INSTRUCTIONS FOR THE TASK >> Please reproduce, exactly as given, the lines running from the start of the data to the line containing "<h2>Description</h2>", inclusive, and omit the pictures.

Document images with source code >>
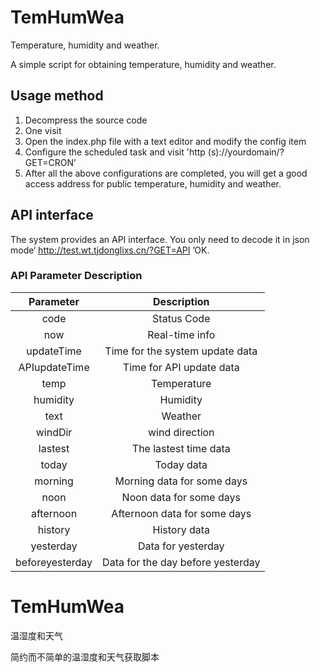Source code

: # TemHumWea
Temperature, humidity and weather.

A simple script for obtaining temperature, humidity and weather.

## Usage method
1. Decompress the source code
2. One visit
3. Open the index.php file with a text editor and modify the config item
4. Configure the scheduled task and visit 'http (s)://yourdomain/? GET=CRON’
5. After all the above configurations are completed, you will get a good access address for public temperature, humidity and weather.

## API interface
The system provides an API interface. You only need to decode it in json mode‘ http://test.wt.tjdonglixs.cn/?GET=API ’OK.

### API Parameter Description
|Parameter|Description|
|:----:|:----:|
|code|Status Code|
|now|Real-time info|
|updateTime|Time for the system update data|
|APIupdateTime|Time for API update data|
|temp|Temperature|
|humidity|Humidity|
|text|Weather|
|windDir|wind direction|
|lastest|The lastest time data|
|today|Today data|
|morning|Morning data for some days|
|noon|Noon data for some days|
|afternoon|Afternoon data for some days|
|history|History data|
|yesterday|Data for yesterday|
|beforeyesterday|Data for the day before yesterday|

# TemHumWea
温湿度和天气

简约而不简单的温湿度和天气获取脚本
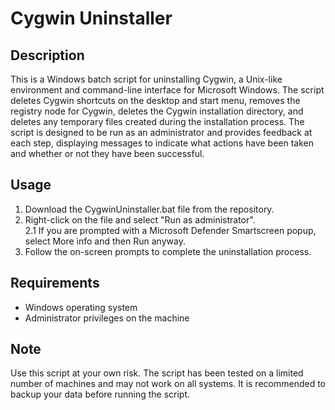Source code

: # Cygwin Uninstaller

<h2>Description</h2>

This is a Windows batch script for uninstalling Cygwin, a Unix-like environment and command-line interface for Microsoft Windows. The script deletes Cygwin shortcuts on the desktop and start menu, removes the registry node for Cygwin, deletes the Cygwin installation directory, and deletes any temporary files created during the installation process. The script is designed to be run as an administrator and provides feedback at each step, displaying messages to indicate what actions have been taken and whether or not they have been successful.

<h2>Usage</h2>

1.  Download the CygwinUninstaller.bat file from the repository.
2.  Right-click on the file and select "Run as administrator". <br>
2.1 If you are prompted with a Microsoft Defender Smartscreen popup, select More info and then Run anyway.
3.  Follow the on-screen prompts to complete the uninstallation process.

<h2>Requirements</h2>

 *  Windows operating system
 *  Administrator privileges on the machine

<h2>Note</h2>

   Use this script at your own risk.
   The script has been tested on a limited number of machines and may not work on all systems.
   It is recommended to backup your data before running the script.

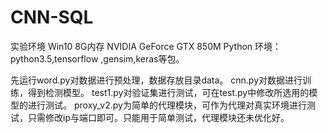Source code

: # CNN-SQL
实验环境
Win10 8G内存
NVIDIA GeForce GTX 850M
Python 环境：python3.5,tensorflow ,gensim,keras等包。

先运行word.py对数据进行预处理，数据存放目录data。
cnn.py对数据进行训练，得到检测模型。
test1.py对验证集进行测试，可在test.py中修改所选用的模型的进行测试。
proxy_v2.py为简单的代理模块，可作为代理对真实环境进行测试，只需修改ip与端口即可。只能用于简单测试，代理模块还未优化好。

ANSWER TO THE EXERCISE >>
Source code

: # TemHumWea
Temperature, humidity and weather.

A simple script for obtaining temperature, humidity and weather.

## Usage method
1. Decompress the source code
2. One visit
3. Open the index.php file with a text editor and modify the config item
4. Configure the scheduled task and visit 'http (s)://yourdomain/? GET=CRON’
5. After all the above configurations are completed, you will get a good access address for public temperature, humidity and weather.

## API interface
The system provides an API interface. You only need to decode it in json mode‘ http://test.wt.tjdonglixs.cn/?GET=API ’OK.

### API Parameter Description
|Parameter|Description|
|:----:|:----:|
|code|Status Code|
|now|Real-time info|
|updateTime|Time for the system update data|
|APIupdateTime|Time for API update data|
|temp|Temperature|
|humidity|Humidity|
|text|Weather|
|windDir|wind direction|
|lastest|The lastest time data|
|today|Today data|
|morning|Morning data for some days|
|noon|Noon data for some days|
|afternoon|Afternoon data for some days|
|history|History data|
|yesterday|Data for yesterday|
|beforeyesterday|Data for the day before yesterday|

# TemHumWea
温湿度和天气

简约而不简单的温湿度和天气获取脚本
Source code

: # Cygwin Uninstaller

<h2>Description</h2>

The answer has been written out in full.